Content starts

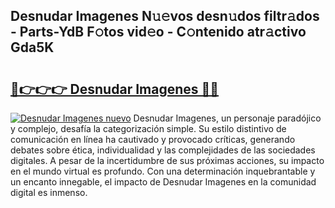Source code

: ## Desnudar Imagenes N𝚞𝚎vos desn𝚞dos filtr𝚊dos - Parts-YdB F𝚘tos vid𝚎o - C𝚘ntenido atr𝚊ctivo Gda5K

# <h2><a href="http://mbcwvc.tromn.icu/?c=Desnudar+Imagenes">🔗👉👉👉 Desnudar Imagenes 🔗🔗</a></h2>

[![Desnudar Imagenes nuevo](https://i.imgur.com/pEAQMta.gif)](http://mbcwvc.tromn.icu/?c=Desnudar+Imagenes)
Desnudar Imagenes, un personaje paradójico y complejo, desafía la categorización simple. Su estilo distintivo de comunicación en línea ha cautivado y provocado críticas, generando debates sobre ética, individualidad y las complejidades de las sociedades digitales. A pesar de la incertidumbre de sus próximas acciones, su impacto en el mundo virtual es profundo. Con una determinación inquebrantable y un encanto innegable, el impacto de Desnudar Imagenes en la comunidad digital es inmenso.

Content ends
Content starts

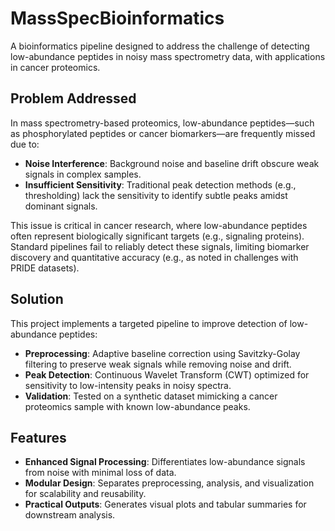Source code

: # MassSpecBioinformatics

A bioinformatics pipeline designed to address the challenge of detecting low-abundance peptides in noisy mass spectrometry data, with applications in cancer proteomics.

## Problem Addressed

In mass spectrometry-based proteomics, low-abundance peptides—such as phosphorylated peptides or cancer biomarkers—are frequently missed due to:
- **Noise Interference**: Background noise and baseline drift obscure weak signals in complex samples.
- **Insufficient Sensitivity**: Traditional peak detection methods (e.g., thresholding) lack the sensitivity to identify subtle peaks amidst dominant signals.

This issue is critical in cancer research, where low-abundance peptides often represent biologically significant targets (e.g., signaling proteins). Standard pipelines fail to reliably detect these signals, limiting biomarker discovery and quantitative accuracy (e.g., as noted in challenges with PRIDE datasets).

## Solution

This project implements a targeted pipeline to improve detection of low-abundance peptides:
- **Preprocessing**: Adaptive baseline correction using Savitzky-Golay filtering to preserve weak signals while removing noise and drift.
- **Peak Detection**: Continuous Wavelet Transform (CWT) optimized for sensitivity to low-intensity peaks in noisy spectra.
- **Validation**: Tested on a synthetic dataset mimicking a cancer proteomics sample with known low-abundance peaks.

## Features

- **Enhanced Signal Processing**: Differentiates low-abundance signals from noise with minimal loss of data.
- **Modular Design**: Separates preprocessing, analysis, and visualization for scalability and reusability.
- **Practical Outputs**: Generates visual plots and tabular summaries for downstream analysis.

Content ends
Content starts

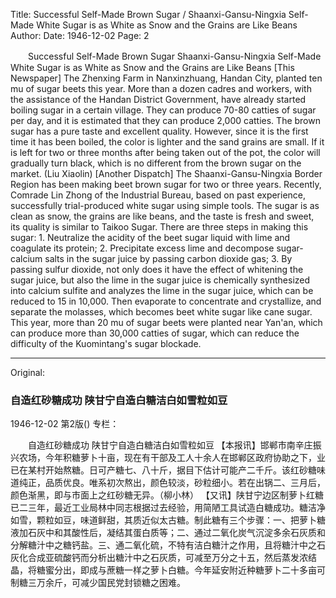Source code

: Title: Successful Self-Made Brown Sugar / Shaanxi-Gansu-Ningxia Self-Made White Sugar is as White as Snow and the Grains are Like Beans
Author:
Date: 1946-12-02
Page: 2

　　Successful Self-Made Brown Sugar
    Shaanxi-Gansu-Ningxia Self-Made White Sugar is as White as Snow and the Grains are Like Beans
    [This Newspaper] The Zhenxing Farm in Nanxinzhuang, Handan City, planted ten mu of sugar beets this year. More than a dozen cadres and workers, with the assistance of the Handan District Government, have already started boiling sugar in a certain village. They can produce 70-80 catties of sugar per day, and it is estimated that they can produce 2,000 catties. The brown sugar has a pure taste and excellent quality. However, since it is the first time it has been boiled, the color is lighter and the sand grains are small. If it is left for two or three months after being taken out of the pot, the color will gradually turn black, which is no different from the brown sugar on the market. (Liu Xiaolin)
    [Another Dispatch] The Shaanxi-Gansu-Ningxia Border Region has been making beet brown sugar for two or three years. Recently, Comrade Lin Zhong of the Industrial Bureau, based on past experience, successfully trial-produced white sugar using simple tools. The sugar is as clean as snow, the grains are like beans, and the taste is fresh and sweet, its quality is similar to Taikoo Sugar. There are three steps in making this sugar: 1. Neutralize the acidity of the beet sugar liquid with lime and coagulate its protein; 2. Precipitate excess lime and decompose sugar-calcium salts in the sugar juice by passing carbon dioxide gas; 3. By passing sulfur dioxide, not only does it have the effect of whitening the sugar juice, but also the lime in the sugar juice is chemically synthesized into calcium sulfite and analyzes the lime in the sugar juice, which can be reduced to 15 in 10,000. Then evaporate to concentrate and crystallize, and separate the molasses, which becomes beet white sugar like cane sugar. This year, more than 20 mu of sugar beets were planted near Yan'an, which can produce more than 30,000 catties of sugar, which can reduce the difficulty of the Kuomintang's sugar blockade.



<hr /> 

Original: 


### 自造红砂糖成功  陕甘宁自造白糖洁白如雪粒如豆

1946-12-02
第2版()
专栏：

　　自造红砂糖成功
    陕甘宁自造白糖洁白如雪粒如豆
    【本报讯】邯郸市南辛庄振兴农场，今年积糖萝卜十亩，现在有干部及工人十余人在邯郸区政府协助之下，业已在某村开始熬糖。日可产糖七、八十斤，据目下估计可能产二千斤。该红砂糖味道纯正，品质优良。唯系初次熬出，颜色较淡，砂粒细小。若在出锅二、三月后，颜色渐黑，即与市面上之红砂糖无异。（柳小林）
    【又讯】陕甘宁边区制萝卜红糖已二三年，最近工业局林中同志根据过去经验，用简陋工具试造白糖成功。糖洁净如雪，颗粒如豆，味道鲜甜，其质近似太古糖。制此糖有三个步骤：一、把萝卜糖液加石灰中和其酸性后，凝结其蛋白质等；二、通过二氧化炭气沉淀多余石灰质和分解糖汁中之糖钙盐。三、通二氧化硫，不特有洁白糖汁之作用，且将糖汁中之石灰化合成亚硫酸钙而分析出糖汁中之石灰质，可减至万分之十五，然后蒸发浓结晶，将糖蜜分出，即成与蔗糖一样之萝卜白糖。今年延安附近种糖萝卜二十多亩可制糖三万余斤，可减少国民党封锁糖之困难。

Content ends

**Task to carry out**
Of the entries above, repeat exactly the lines between the line with "- **Peak Detection**: Continuous" and the line with "- **Practical Outputs**: Generates", inclusive, and no others.

**Result of this exercise**
- **Peak Detection**: Continuous Wavelet Transform (CWT) optimized for sensitivity to low-intensity peaks in noisy spectra.
- **Validation**: Tested on a synthetic dataset mimicking a cancer proteomics sample with known low-abundance peaks.

## Features

- **Enhanced Signal Processing**: Differentiates low-abundance signals from noise with minimal loss of data.
- **Modular Design**: Separates preprocessing, analysis, and visualization for scalability and reusability.
- **Practical Outputs**: Generates visual plots and tabular summaries for downstream analysis.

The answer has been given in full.